Healthy horses with access to shelter, adequate forage, and the ability to move freely are generally well-equipped to regulate their own body temperature even in cold conditions. -
Is it cruel not to blanket a horse in winter?
Not if the horse is managed appropriately. Horses evolved to live outdoors in herds. Problems arise when modern management interferes with natural movement, feeding patterns, or coat growth. -
At what temperature should you blanket a horse?
There is no universal temperature threshold. Factors such as wind, moisture, health status, age, body condition, and whether the horse is clipped matter far more than the number on a thermometer. -
Do blanketed horses grow thinner coats?
Yes. Research shows that blanketed horses develop shorter, thinner hair during winter months, particularly in areas consistently covered by a blanket.¹
A Key Takeaway for Horse Owners
Once you suppress a horse’s natural coat, you create a dependency on external warmth.
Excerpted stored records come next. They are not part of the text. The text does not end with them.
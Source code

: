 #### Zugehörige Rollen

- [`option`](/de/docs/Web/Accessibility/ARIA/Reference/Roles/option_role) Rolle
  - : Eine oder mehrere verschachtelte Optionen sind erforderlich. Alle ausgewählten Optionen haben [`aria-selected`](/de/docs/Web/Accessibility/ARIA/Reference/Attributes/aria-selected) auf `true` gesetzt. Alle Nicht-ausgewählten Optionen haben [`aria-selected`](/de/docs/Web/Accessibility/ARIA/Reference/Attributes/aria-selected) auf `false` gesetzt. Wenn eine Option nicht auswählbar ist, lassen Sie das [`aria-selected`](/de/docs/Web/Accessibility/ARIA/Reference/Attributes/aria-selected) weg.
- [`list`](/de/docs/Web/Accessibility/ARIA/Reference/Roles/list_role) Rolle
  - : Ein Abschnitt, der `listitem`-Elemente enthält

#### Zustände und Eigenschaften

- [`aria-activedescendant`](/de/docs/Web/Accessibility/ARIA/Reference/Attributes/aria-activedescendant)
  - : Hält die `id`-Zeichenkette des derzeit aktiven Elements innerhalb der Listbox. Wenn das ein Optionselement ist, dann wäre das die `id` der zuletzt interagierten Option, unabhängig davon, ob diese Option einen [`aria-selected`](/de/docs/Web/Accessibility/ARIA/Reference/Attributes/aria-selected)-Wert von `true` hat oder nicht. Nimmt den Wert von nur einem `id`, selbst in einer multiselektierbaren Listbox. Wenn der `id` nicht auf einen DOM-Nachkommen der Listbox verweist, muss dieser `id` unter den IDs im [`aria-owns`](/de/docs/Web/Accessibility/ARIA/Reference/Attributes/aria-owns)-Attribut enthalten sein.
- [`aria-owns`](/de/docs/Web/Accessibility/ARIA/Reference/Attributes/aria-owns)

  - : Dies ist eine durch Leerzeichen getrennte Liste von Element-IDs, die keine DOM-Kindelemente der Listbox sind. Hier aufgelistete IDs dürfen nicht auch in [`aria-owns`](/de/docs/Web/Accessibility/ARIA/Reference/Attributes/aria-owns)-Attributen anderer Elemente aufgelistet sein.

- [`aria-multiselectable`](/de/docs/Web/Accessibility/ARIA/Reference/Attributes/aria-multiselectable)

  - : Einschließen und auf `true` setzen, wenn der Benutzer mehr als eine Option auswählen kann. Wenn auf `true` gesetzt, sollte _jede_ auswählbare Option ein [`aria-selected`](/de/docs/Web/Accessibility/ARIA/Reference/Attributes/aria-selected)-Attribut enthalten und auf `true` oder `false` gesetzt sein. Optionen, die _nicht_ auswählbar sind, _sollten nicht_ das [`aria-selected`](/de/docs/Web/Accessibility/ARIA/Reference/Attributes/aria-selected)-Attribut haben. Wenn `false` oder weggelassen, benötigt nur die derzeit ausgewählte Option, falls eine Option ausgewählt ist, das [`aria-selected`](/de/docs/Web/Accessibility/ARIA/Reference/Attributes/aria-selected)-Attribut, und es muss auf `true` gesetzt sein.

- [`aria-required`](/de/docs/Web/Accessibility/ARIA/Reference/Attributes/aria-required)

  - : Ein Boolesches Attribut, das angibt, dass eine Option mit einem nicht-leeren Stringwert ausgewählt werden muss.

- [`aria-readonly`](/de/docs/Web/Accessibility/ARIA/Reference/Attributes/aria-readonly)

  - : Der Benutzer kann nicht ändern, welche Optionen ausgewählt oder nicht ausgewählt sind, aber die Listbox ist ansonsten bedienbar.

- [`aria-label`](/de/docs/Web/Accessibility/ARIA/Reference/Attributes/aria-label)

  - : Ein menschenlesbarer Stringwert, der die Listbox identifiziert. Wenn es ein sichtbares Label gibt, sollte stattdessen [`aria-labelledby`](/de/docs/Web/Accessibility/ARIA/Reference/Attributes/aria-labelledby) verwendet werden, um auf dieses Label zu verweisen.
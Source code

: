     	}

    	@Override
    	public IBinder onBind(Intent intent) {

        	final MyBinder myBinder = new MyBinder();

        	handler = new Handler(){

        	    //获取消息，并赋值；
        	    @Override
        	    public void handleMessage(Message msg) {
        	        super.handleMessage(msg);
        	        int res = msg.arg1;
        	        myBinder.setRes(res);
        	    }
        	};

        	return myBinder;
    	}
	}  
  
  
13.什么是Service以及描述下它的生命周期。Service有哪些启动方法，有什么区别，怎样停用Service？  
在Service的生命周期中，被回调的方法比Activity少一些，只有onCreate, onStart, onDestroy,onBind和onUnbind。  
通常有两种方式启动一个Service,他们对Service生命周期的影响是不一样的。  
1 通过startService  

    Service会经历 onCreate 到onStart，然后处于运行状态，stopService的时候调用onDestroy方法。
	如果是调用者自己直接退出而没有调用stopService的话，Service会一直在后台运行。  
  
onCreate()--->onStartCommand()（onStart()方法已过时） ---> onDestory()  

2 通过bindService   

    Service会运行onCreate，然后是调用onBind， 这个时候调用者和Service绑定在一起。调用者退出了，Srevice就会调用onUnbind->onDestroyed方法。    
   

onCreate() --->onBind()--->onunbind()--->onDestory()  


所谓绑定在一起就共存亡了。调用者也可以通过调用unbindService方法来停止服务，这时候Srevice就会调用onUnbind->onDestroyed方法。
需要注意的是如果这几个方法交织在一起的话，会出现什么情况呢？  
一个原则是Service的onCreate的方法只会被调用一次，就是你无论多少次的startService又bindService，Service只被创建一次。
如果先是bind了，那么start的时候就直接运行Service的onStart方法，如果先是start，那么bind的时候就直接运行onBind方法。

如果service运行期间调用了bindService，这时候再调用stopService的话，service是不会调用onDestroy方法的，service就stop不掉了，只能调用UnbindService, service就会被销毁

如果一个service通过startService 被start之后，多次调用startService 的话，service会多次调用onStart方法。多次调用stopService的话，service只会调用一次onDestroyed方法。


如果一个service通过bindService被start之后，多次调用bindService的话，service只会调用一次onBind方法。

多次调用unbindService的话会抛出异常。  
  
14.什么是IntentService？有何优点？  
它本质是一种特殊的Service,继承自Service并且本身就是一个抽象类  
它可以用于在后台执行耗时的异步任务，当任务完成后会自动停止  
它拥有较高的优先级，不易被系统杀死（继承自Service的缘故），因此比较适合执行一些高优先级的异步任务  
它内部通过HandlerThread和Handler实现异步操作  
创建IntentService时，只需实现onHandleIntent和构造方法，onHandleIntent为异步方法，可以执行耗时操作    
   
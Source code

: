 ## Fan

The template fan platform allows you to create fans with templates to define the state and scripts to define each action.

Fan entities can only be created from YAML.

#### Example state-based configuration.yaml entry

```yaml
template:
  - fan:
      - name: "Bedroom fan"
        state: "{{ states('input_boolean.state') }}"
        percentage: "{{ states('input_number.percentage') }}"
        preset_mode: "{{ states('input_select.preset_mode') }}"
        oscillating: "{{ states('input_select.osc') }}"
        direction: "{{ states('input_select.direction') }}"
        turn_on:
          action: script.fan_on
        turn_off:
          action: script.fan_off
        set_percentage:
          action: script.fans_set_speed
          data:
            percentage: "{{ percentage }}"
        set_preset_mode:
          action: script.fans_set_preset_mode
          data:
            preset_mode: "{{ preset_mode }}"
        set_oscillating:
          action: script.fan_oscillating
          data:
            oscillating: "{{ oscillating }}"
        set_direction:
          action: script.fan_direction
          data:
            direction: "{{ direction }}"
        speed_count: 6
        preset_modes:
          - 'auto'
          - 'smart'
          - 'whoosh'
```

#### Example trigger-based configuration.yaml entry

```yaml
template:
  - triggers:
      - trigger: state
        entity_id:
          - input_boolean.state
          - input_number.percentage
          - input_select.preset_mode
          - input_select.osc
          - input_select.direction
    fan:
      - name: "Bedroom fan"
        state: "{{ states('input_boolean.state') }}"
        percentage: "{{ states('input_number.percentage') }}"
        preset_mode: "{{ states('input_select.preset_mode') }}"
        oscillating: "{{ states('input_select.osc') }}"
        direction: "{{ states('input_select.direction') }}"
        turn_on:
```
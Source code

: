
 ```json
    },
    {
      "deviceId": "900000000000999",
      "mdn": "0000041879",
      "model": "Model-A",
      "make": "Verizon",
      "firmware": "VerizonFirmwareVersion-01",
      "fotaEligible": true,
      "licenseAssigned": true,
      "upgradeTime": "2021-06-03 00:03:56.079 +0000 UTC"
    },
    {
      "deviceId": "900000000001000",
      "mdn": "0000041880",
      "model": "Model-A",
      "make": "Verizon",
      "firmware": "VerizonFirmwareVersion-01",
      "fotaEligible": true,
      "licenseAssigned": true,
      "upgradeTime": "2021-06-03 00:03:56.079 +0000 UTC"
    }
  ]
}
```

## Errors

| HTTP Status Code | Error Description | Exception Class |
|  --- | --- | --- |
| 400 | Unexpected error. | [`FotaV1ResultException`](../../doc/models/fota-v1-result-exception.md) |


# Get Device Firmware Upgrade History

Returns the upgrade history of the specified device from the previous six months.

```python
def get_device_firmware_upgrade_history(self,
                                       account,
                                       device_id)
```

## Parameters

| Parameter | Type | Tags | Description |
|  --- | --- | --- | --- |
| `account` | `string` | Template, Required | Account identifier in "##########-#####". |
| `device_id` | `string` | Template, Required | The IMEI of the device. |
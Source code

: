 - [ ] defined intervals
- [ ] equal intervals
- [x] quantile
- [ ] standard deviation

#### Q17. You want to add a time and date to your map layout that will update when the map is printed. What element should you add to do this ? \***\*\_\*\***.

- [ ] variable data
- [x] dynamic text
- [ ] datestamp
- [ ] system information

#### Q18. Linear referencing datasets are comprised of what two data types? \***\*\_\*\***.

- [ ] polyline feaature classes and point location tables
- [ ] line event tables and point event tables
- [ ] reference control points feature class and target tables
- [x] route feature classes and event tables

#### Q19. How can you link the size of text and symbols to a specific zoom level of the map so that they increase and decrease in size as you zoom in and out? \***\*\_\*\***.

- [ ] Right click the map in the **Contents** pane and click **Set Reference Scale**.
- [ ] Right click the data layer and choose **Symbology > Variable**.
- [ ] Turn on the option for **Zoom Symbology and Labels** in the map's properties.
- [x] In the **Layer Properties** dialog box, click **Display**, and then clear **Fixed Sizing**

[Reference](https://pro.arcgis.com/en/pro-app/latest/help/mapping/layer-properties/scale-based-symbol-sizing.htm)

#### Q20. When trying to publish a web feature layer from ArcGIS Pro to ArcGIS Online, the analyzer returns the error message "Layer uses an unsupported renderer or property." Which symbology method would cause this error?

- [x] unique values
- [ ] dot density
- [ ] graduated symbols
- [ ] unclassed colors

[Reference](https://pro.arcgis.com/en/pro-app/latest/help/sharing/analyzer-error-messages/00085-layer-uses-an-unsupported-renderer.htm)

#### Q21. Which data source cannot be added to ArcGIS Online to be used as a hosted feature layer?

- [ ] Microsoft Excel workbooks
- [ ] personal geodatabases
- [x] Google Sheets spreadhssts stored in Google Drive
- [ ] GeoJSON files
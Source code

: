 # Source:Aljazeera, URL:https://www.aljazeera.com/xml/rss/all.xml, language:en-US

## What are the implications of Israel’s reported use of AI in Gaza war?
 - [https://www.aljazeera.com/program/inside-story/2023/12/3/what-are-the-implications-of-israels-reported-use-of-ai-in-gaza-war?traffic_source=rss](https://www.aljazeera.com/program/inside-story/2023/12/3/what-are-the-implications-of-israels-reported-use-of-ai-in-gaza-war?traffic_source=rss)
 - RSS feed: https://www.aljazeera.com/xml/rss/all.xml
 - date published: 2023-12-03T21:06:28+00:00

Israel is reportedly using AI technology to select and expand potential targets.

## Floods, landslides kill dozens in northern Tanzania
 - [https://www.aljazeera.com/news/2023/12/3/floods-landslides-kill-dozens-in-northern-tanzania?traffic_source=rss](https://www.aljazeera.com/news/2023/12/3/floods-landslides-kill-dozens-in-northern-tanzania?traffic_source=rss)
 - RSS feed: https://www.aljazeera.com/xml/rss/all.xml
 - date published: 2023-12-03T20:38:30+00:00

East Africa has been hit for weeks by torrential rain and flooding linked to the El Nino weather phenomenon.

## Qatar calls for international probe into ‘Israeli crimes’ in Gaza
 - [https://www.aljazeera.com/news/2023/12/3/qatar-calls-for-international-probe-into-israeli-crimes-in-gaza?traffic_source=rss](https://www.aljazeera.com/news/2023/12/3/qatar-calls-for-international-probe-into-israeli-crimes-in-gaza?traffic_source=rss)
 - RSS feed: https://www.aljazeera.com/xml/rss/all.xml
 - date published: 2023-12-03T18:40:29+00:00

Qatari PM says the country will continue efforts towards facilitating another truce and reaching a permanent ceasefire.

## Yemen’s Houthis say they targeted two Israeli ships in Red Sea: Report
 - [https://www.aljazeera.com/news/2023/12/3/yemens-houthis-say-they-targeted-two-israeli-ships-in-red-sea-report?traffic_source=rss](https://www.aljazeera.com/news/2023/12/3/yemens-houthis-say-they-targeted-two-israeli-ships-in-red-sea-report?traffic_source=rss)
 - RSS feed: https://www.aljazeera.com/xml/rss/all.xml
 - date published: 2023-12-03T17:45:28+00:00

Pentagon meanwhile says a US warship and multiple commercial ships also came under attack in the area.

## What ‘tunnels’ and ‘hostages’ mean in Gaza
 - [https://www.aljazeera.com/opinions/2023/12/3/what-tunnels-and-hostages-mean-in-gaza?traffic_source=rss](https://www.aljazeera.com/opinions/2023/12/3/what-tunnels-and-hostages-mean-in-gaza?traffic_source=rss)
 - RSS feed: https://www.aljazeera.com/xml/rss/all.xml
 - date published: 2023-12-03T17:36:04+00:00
If winter is a struggle for your horse, the solution may not be another layer, it may be improved nutrition, nervous system balance, proper musculoskeletal alignment, or a return to more natural living conditions.

References
¹ Kentucky Equine Research Staff. (2023). Why Are You Blanketing Your Horse This Winter? Kentucky Equine Research.
² DeBoer, M., Konop, A., Fisher, B., & Fisher, B. (2023). Changes in hair coat length and diameter in blanketed and nonblanketed adult horses in the winter. Journal of Equine Veterinary Science, 120:104191.